Goal of the exercise: This task calls for every entry below to be repeated exactly, without the pictures.

Exercise inputs:
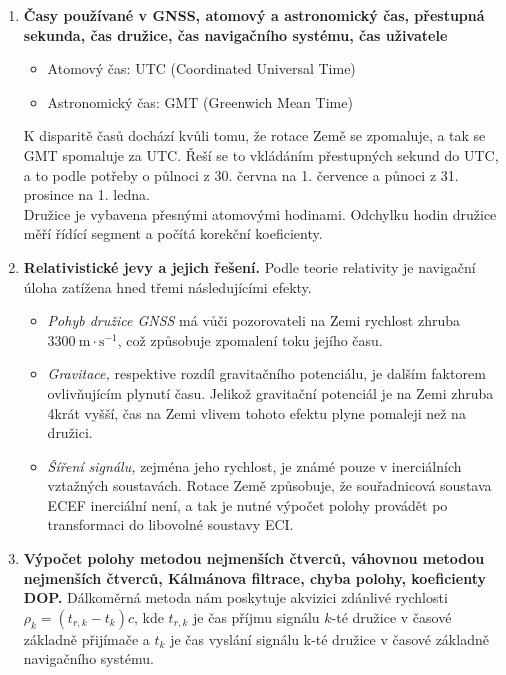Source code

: \documentclass[11pt,a4paper]{article}
\begin{document}
\begin{enumerate}
    \item \textbf{Časy používané v GNSS, atomový a astronomický čas, přestupná sekunda, čas družice, čas navigačního systému, čas uživatele}
    \begin{itemize}
        \item Atomový čas: UTC (Coordinated Universal Time)
        \item Astronomický čas: GMT (Greenwich Mean Time)
    \end{itemize}
    K disparitě časů dochází kvůli tomu, že rotace Země se zpomaluje, a tak se GMT spomaluje za UTC. Řeší se to vkládáním přestupných sekund do UTC, a to podle potřeby o půlnoci z 30. června na 1. července a půnoci z 31. prosince na 1. ledna.\\
    Družice je vybavena přesnými atomovými hodinami. Odchylku hodin družice měří řídící segment a počítá korekční koeficienty.
    
    \item \textbf{Relativistické jevy a jejich řešení.} Podle teorie relativity je navigační úloha zatížena hned třemi následujícími efekty.
    \begin{itemize}
        \item \emph{Pohyb družice GNSS} má vůči pozorovateli na Zemi rychlost zhruba $3300\ \mathrm m \cdot \mathrm s^{-1}$, což způsobuje zpomalení toku jejího času.
        \item \emph{Gravitace,} respektive rozdíl gravitačního potenciálu, je dalším faktorem ovlivňujícím plynutí času. Jelikož gravitační potenciál je na Zemi zhruba 4krát vyšší, čas na Zemi vlivem tohoto efektu plyne pomaleji než na družici.
        \item \emph{Šíření signálu,} zejména jeho rychlost, je známé pouze v inerciálních vztažných soustavách. Rotace Země způsobuje, že souřadnicová soustava ECEF inerciální není, a tak je nutné výpočet polohy provádět po transformaci do libovolné soustavy ECI.
    \end{itemize}
    
    \item \textbf{Výpočet polohy metodou nejmenších čtverců, váhovnou metodou nejmenších čtverců, Kálmánova filtrace, chyba polohy, koeficienty DOP.} Dálkoměrná metoda nám poskytuje akvizici zdánlivé rychlosti $\rho_k = (t_{r,k}-t_k)c$, kde $t_{r,k}$ je čas příjmu signálu $k$-té družice v časové základně přijímače a $t_k$ je čas vyslání signálu k-té družice v časové základně navigačního systému.
    

\end{enumerate}
\end{document}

Exercise result:
Source code

: \documentclass[11pt,a4paper]{article}
\begin{document}
\begin{enumerate}
    \item \textbf{Časy používané v GNSS, atomový a astronomický čas, přestupná sekunda, čas družice, čas navigačního systému, čas uživatele}
    \begin{itemize}
        \item Atomový čas: UTC (Coordinated Universal Time)
        \item Astronomický čas: GMT (Greenwich Mean Time)
    \end{itemize}
    K disparitě časů dochází kvůli tomu, že rotace Země se zpomaluje, a tak se GMT spomaluje za UTC. Řeší se to vkládáním přestupných sekund do UTC, a to podle potřeby o půlnoci z 30. června na 1. července a půnoci z 31. prosince na 1. ledna.\\
    Družice je vybavena přesnými atomovými hodinami. Odchylku hodin družice měří řídící segment a počítá korekční koeficienty.
    
    \item \textbf{Relativistické jevy a jejich řešení.} Podle teorie relativity je navigační úloha zatížena hned třemi následujícími efekty.
    \begin{itemize}
        \item \emph{Pohyb družice GNSS} má vůči pozorovateli na Zemi rychlost zhruba $3300\ \mathrm m \cdot \mathrm s^{-1}$, což způsobuje zpomalení toku jejího času.
        \item \emph{Gravitace,} respektive rozdíl gravitačního potenciálu, je dalším faktorem ovlivňujícím plynutí času. Jelikož gravitační potenciál je na Zemi zhruba 4krát vyšší, čas na Zemi vlivem tohoto efektu plyne pomaleji než na družici.
        \item \emph{Šíření signálu,} zejména jeho rychlost, je známé pouze v inerciálních vztažných soustavách. Rotace Země způsobuje, že souřadnicová soustava ECEF inerciální není, a tak je nutné výpočet polohy provádět po transformaci do libovolné soustavy ECI.
    \end{itemize}
    
    \item \textbf{Výpočet polohy metodou nejmenších čtverců, váhovnou metodou nejmenších čtverců, Kálmánova filtrace, chyba polohy, koeficienty DOP.} Dálkoměrná metoda nám poskytuje akvizici zdánlivé rychlosti $\rho_k = (t_{r,k}-t_k)c$, kde $t_{r,k}$ je čas příjmu signálu $k$-té družice v časové základně přijímače a $t_k$ je čas vyslání signálu k-té družice v časové základně navigačního systému.
    

\end{enumerate}
\end{document}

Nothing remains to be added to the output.